Scientists on the German research ship Sonne have completed the first part of a three-month investigation of gas hydrates under the seafloor off the North Island's East Coast.

Crew on boat

They have successfully used a range of sophisticated instruments to probe deposits of frozen methane beneath the seafloor. The frozen methane is a potential source of natural gas fuel. Scientists are also concerned that these deposits can vaporise under natural conditions and possibly contribute to global warming.

Gas hydrates, or methane hydrates, are a solid ice-like form of water that contains methane gas molecules in tiny cavities. They occur naturally under the seafloor, usually in the top 500m of sediment.

Extensive deposits between Cook Strait and East Cape have led some scientists to describe the region as being "paved in gas hydrates".

The ship called in to Wellington last week for a brief stop-over to take on fresh supplies and extra scientific equipment.
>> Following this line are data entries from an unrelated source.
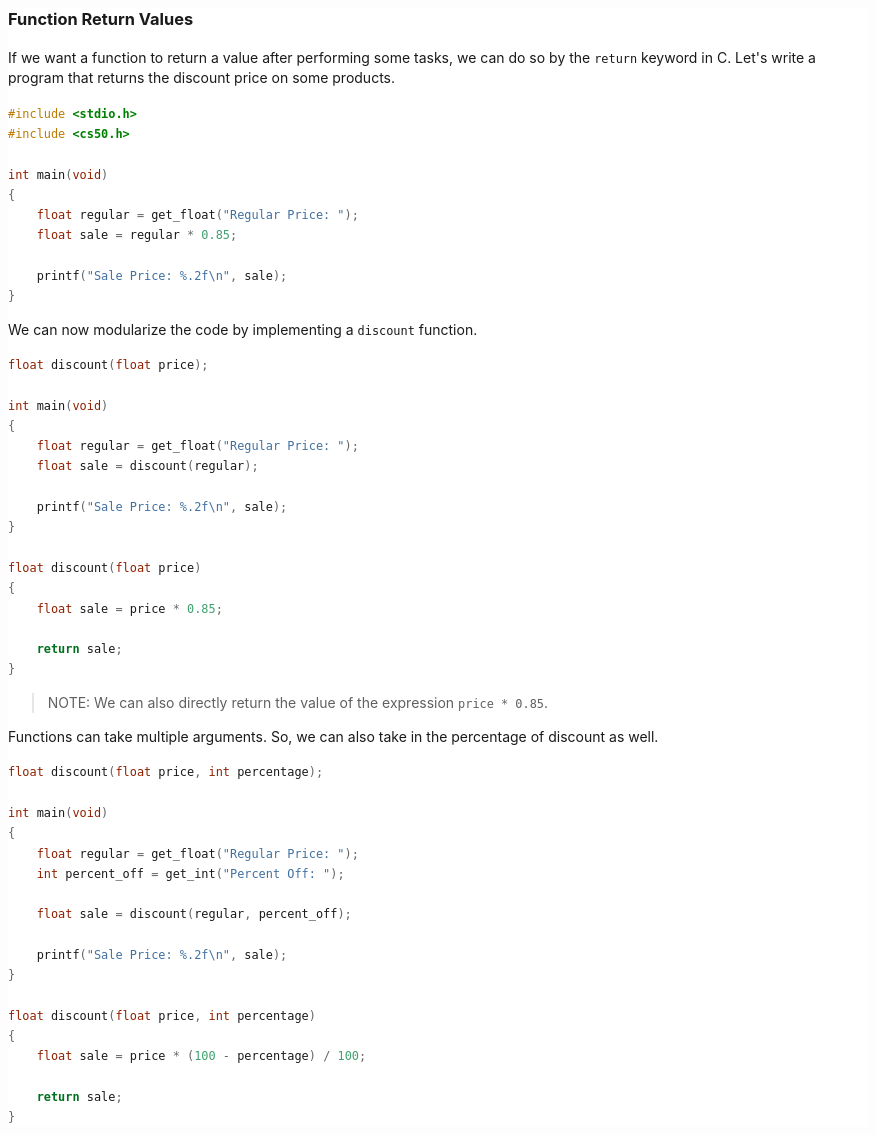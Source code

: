 ### Function Return Values

If we want a function to return a value after performing some tasks, we can do
so by the `return` keyword in C. Let's write a program that returns the
discount price on some products.

```c
#include <stdio.h>
#include <cs50.h>

int main(void)
{
    float regular = get_float("Regular Price: ");
    float sale = regular * 0.85;

    printf("Sale Price: %.2f\n", sale);
}
```

We can now modularize the code by implementing a `discount` function.

```c
float discount(float price);

int main(void)
{
    float regular = get_float("Regular Price: ");
    float sale = discount(regular);

    printf("Sale Price: %.2f\n", sale);
}

float discount(float price)
{
    float sale = price * 0.85;

    return sale;
}
```

> NOTE: We can also directly return the value of the expression `price * 0.85`.

Functions can take multiple arguments. So, we can also take in the percentage
of discount as well.

```c
float discount(float price, int percentage);

int main(void)
{
    float regular = get_float("Regular Price: ");
    int percent_off = get_int("Percent Off: ");

    float sale = discount(regular, percent_off);

    printf("Sale Price: %.2f\n", sale);
}

float discount(float price, int percentage)
{
    float sale = price * (100 - percentage) / 100;

    return sale;
}
```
In the first leg of the voyage, the scientists used acoustic equipment to get an insight into the sediment layering in the top 100m beneath the seafloor. They also measured the amount of methane at the sea surface to study the link between gas hydrates and rising methane concentrations in the atmosphere.

The first leg of the voyage studied four areas in detail with a deep towed side-scan sonar system to get high-resolution maps of areas where methane is seeping naturally into the ocean.

The voyage included the first-ever marine electromagnetic measurements in the New Zealand region.
Preliminary analysis of this information shows high concentrations of gas hydrates offshore from Cape Palliser in south Wairarapa.

Methane is a powerful greenhouse gas which - volume for volume - is 21 times more effective than carbon dioxide at trapping the sun's heat.

There is debate among scientists whether a major warming of the Earth 55 million years ago may have been caused by the rapid release into the atmosphere of huge volumes of methane from gas hydrates.

The scientists want to find out how quickly the chemical and physical changes take place that lead to instability of the gas hydrates.

It is already accepted that there will be times when large amounts of methane are released, but it is still not known if periodic bursts can cause dramatic changes to the Earth's climate.

The research has been taking place on the 98m-long Sonne and it is funded mainly by Germany's Research Centre for Marine Geosciences (IFM-GEOMAR). It involves 25 scientists from four countries. New Zealand organisations participating are GNS Science, NIWA, and Otago University.

The voyage will continue until the end of March and is taking place off the Wairarapa and Hawke's Bay coasts. The project is seen as the start of an extensive programme in New Zealand to find out more about the distribution of gas hydrates and the natural processes that control them. The Sonne finishes the second of three legs in Napier on February 25.